Exemplar Database Searches

To see how well represented symptom-related data might be in publicly available omics databases, we conducted some exemplary searches using mostly dbGaP and focused primarily on DNA variability, gene expression, and DNA methylation data. These searches reflect a cross-sectional snapshot of extremely dynamic databases to which data and information are frequently added.
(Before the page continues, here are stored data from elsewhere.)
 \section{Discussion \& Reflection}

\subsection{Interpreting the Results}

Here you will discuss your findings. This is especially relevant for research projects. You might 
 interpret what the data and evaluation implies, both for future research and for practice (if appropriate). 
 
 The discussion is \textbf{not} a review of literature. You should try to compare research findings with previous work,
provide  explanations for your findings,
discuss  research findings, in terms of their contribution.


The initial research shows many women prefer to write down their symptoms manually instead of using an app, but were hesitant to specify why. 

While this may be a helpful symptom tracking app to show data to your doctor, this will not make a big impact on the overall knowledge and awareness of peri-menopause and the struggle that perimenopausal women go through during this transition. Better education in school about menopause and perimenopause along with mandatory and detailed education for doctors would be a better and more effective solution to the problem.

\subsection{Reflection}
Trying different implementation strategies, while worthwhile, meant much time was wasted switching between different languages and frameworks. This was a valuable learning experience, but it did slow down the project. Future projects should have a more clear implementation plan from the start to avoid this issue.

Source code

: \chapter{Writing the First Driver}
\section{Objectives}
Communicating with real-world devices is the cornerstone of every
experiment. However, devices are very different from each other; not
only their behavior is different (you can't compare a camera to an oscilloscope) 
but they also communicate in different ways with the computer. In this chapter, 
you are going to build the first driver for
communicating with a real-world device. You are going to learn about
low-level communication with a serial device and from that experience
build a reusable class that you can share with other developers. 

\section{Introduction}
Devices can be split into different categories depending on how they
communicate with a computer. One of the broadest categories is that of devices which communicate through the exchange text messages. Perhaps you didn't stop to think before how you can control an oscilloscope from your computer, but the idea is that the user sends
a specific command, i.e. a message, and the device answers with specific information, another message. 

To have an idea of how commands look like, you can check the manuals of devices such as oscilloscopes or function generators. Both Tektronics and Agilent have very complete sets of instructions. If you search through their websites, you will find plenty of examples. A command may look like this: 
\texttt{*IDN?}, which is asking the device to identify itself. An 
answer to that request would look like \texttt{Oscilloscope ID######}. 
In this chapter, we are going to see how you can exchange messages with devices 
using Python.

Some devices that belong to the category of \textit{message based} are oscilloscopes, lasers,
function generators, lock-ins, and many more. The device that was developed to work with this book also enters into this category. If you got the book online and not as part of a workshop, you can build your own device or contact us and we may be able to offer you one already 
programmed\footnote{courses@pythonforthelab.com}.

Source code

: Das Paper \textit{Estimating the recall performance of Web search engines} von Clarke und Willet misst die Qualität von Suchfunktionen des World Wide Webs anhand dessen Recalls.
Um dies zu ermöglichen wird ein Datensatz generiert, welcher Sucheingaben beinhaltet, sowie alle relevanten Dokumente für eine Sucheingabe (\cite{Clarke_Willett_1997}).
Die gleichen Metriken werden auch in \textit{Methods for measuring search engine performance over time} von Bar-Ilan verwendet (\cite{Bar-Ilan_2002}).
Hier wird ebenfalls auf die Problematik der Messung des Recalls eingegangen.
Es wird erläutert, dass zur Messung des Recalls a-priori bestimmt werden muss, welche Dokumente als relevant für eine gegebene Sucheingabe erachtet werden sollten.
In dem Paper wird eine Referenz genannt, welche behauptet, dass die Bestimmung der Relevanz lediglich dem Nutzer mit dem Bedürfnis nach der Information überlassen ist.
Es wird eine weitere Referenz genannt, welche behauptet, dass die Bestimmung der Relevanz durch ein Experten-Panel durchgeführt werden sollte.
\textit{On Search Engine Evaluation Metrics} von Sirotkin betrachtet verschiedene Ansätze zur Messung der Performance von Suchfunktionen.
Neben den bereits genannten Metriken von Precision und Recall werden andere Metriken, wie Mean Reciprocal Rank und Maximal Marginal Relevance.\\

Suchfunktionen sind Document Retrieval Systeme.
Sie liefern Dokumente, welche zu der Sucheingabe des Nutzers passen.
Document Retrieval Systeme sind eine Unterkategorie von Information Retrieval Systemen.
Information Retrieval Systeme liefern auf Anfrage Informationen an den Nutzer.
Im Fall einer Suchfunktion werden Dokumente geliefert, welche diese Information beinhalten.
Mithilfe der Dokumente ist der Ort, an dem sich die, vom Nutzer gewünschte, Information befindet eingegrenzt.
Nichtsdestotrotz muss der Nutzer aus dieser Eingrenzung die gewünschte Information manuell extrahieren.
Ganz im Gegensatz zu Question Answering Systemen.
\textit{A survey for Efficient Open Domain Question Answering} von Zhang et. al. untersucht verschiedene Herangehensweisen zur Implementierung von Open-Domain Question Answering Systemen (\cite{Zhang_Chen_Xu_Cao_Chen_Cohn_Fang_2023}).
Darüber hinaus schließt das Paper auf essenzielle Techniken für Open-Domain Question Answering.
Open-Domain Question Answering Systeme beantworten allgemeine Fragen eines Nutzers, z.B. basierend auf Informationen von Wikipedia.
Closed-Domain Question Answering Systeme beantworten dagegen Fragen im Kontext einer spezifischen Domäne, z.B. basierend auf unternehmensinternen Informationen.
Therefore, readers interested in these symptoms are encouraged to conduct up-to-date searches of these databases. We conducted searches related to the following phenotypes: cognitive impairment, fatigue, gastrointestinal (GI) distress/nausea, sleep, and pain. We searched specifically for studies that included one or more of these symptoms as a study variable measured in conjunction with a variety of omics data. Table 2 details the steps we took to conduct these searches.

Table 2.

Details of Exemplar Database Searches for Data Related to Specific Symptoms.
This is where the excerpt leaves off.